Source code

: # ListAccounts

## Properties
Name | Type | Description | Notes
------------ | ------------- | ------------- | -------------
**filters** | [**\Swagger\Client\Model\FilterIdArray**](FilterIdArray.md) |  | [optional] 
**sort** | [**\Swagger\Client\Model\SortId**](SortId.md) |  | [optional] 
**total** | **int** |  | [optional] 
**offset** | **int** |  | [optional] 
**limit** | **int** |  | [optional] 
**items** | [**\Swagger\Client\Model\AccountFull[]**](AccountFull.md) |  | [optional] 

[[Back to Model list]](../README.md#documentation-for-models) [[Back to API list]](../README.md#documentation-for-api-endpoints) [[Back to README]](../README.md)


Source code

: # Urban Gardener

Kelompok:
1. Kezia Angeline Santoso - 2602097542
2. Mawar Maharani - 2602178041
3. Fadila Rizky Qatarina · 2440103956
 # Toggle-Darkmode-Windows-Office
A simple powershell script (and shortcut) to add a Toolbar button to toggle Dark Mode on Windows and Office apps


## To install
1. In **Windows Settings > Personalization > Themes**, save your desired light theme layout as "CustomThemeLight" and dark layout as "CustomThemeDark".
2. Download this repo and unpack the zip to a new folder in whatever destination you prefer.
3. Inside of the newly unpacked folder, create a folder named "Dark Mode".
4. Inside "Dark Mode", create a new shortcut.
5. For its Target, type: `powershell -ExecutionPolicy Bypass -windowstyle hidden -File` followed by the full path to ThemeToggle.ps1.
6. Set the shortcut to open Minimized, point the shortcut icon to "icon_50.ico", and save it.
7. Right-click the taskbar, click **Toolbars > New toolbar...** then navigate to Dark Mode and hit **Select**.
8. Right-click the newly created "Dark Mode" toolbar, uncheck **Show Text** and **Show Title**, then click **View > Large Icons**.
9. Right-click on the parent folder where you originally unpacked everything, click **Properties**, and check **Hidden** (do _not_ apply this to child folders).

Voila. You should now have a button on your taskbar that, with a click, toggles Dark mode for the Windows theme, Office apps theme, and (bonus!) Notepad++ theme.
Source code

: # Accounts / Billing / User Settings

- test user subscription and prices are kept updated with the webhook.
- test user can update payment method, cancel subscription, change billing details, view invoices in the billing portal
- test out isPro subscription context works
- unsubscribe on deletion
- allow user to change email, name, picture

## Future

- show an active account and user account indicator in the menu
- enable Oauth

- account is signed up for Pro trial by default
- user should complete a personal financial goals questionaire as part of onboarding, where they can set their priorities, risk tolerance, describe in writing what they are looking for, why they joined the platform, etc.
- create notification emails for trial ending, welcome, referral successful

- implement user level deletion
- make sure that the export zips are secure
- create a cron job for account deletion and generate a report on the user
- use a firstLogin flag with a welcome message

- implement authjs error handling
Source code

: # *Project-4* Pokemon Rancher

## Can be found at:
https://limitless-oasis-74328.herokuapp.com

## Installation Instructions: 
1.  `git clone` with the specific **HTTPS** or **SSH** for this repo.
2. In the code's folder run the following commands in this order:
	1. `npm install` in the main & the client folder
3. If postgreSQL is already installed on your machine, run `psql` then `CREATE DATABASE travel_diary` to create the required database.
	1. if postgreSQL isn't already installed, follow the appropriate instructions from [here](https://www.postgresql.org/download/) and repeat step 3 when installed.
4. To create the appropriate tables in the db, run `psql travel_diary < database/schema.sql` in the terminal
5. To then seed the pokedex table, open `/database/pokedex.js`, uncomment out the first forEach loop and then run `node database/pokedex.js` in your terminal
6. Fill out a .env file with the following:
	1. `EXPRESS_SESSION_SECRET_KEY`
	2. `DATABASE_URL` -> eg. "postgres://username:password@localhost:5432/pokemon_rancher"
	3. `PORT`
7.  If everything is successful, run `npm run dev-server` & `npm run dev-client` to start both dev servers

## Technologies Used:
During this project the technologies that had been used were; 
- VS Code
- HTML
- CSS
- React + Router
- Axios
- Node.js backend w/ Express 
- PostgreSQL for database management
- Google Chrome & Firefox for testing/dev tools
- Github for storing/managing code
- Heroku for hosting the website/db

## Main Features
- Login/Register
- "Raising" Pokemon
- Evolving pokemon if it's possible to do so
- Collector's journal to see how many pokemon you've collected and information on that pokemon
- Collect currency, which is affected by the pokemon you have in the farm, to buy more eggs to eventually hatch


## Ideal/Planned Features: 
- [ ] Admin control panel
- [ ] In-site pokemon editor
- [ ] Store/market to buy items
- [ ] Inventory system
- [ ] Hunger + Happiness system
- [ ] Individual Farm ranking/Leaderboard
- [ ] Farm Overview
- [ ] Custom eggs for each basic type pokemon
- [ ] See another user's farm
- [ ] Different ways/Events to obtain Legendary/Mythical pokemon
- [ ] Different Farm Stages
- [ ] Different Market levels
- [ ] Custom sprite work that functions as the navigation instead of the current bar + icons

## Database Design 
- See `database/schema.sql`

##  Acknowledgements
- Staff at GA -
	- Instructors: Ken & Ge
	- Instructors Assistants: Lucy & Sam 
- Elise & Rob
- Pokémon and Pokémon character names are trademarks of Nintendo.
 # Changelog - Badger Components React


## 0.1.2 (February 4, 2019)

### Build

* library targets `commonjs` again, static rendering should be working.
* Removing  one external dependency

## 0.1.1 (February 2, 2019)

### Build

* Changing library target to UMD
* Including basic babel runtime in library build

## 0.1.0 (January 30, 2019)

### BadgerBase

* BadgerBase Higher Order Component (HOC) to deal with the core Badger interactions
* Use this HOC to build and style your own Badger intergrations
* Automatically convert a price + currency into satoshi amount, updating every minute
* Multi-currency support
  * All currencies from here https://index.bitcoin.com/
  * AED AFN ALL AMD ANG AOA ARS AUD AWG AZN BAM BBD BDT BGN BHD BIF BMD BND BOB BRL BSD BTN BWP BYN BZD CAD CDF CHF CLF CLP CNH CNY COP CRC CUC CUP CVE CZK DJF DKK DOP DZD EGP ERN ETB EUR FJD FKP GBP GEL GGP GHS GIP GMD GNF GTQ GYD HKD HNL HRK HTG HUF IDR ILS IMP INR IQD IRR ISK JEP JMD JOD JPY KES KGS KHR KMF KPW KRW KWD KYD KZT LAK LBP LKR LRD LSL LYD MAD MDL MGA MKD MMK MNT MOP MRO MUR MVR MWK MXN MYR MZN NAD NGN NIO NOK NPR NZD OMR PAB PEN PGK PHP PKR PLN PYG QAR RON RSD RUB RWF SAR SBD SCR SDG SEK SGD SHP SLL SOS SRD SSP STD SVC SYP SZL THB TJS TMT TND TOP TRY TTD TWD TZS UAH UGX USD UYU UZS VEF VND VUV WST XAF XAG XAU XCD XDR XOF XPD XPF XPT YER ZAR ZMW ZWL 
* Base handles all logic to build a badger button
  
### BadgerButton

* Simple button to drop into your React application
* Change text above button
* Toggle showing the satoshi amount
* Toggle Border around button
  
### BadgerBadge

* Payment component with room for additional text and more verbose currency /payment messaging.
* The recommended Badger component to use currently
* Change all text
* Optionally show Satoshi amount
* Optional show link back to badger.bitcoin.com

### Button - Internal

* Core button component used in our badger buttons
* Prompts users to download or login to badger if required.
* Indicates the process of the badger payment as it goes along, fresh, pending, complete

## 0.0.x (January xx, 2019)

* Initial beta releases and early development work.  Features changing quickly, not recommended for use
■ ■ ■ ■ ■
Please copy, exactly as written, every line in the listing above from the line with "- test out isPro subscription context works" up to and including the line with "the client folder".

The answer:
- test out isPro subscription context works
- unsubscribe on deletion
- allow user to change email, name, picture

## Future

- show an active account and user account indicator in the menu
- enable Oauth

- account is signed up for Pro trial by default
- user should complete a personal financial goals questionaire as part of onboarding, where they can set their priorities, risk tolerance, describe in writing what they are looking for, why they joined the platform, etc.
- create notification emails for trial ending, welcome, referral successful

- implement user level deletion
- make sure that the export zips are secure
- create a cron job for account deletion and generate a report on the user
- use a firstLogin flag with a welcome message

- implement authjs error handling
Source code

: # *Project-4* Pokemon Rancher

## Can be found at:
https://limitless-oasis-74328.herokuapp.com

## Installation Instructions: 
1.  `git clone` with the specific **HTTPS** or **SSH** for this repo.
2. In the code's folder run the following commands in this order:
	1. `npm install` in the main & the client folder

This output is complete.